PROBLEM REQUIREMENTS ▸ In your reply, reproduce every line of the data without any alteration.

══ RECORDS ══

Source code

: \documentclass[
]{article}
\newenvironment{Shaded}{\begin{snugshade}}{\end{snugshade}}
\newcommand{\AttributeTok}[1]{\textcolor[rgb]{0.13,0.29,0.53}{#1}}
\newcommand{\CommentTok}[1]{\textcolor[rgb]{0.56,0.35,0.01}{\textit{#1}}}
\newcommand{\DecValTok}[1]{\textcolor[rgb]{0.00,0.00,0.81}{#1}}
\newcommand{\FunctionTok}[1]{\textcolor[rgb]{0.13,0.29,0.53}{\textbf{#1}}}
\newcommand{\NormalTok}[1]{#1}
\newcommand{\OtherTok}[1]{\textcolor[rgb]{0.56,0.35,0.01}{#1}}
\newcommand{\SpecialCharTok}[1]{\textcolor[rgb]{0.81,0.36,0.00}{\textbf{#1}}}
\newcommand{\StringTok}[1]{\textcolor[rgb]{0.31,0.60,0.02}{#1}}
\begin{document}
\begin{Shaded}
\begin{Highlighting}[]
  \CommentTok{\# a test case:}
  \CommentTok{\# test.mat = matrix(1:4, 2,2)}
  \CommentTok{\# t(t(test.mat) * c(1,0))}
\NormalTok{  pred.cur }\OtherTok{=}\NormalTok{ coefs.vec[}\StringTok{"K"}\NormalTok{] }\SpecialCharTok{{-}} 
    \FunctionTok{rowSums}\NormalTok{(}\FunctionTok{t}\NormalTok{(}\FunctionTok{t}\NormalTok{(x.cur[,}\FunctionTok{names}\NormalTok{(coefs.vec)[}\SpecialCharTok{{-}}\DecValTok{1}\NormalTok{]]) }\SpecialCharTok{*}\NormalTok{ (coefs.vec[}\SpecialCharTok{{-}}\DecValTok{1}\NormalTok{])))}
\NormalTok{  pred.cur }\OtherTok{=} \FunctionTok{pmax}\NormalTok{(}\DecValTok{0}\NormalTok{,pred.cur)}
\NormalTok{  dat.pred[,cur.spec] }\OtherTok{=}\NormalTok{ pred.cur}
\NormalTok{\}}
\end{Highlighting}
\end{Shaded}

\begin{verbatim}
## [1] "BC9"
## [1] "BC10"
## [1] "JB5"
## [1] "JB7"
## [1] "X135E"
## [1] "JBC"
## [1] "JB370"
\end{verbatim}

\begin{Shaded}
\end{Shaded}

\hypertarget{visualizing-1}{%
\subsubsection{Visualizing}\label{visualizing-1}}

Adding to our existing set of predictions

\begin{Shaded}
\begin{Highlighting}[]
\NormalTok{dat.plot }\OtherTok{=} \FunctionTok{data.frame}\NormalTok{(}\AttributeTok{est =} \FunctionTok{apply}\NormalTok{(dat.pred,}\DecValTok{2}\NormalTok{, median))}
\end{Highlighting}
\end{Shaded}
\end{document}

═══

TASK SOLUTION ▸
Source code

: \documentclass[
]{article}
\newenvironment{Shaded}{\begin{snugshade}}{\end{snugshade}}
\newcommand{\AttributeTok}[1]{\textcolor[rgb]{0.13,0.29,0.53}{#1}}
\newcommand{\CommentTok}[1]{\textcolor[rgb]{0.56,0.35,0.01}{\textit{#1}}}
\newcommand{\DecValTok}[1]{\textcolor[rgb]{0.00,0.00,0.81}{#1}}
\newcommand{\FunctionTok}[1]{\textcolor[rgb]{0.13,0.29,0.53}{\textbf{#1}}}
\newcommand{\NormalTok}[1]{#1}
\newcommand{\OtherTok}[1]{\textcolor[rgb]{0.56,0.35,0.01}{#1}}
\newcommand{\SpecialCharTok}[1]{\textcolor[rgb]{0.81,0.36,0.00}{\textbf{#1}}}
\newcommand{\StringTok}[1]{\textcolor[rgb]{0.31,0.60,0.02}{#1}}
\begin{document}
\begin{Shaded}
\begin{Highlighting}[]
  \CommentTok{\# a test case:}
  \CommentTok{\# test.mat = matrix(1:4, 2,2)}
  \CommentTok{\# t(t(test.mat) * c(1,0))}
\NormalTok{  pred.cur }\OtherTok{=}\NormalTok{ coefs.vec[}\StringTok{"K"}\NormalTok{] }\SpecialCharTok{{-}} 
    \FunctionTok{rowSums}\NormalTok{(}\FunctionTok{t}\NormalTok{(}\FunctionTok{t}\NormalTok{(x.cur[,}\FunctionTok{names}\NormalTok{(coefs.vec)[}\SpecialCharTok{{-}}\DecValTok{1}\NormalTok{]]) }\SpecialCharTok{*}\NormalTok{ (coefs.vec[}\SpecialCharTok{{-}}\DecValTok{1}\NormalTok{])))}
\NormalTok{  pred.cur }\OtherTok{=} \FunctionTok{pmax}\NormalTok{(}\DecValTok{0}\NormalTok{,pred.cur)}
\NormalTok{  dat.pred[,cur.spec] }\OtherTok{=}\NormalTok{ pred.cur}
\NormalTok{\}}
\end{Highlighting}
\end{Shaded}

\begin{verbatim}
## [1] "BC9"
## [1] "BC10"
## [1] "JB5"
## [1] "JB7"
## [1] "X135E"
## [1] "JBC"
## [1] "JB370"
\end{verbatim}

\begin{Shaded}
\end{Shaded}

\hypertarget{visualizing-1}{%
\subsubsection{Visualizing}\label{visualizing-1}}

Adding to our existing set of predictions

\begin{Shaded}
\begin{Highlighting}[]
\NormalTok{dat.plot }\OtherTok{=} \FunctionTok{data.frame}\NormalTok{(}\AttributeTok{est =} \FunctionTok{apply}\NormalTok{(dat.pred,}\DecValTok{2}\NormalTok{, median))}
\end{Highlighting}
\end{Shaded}
\end{document}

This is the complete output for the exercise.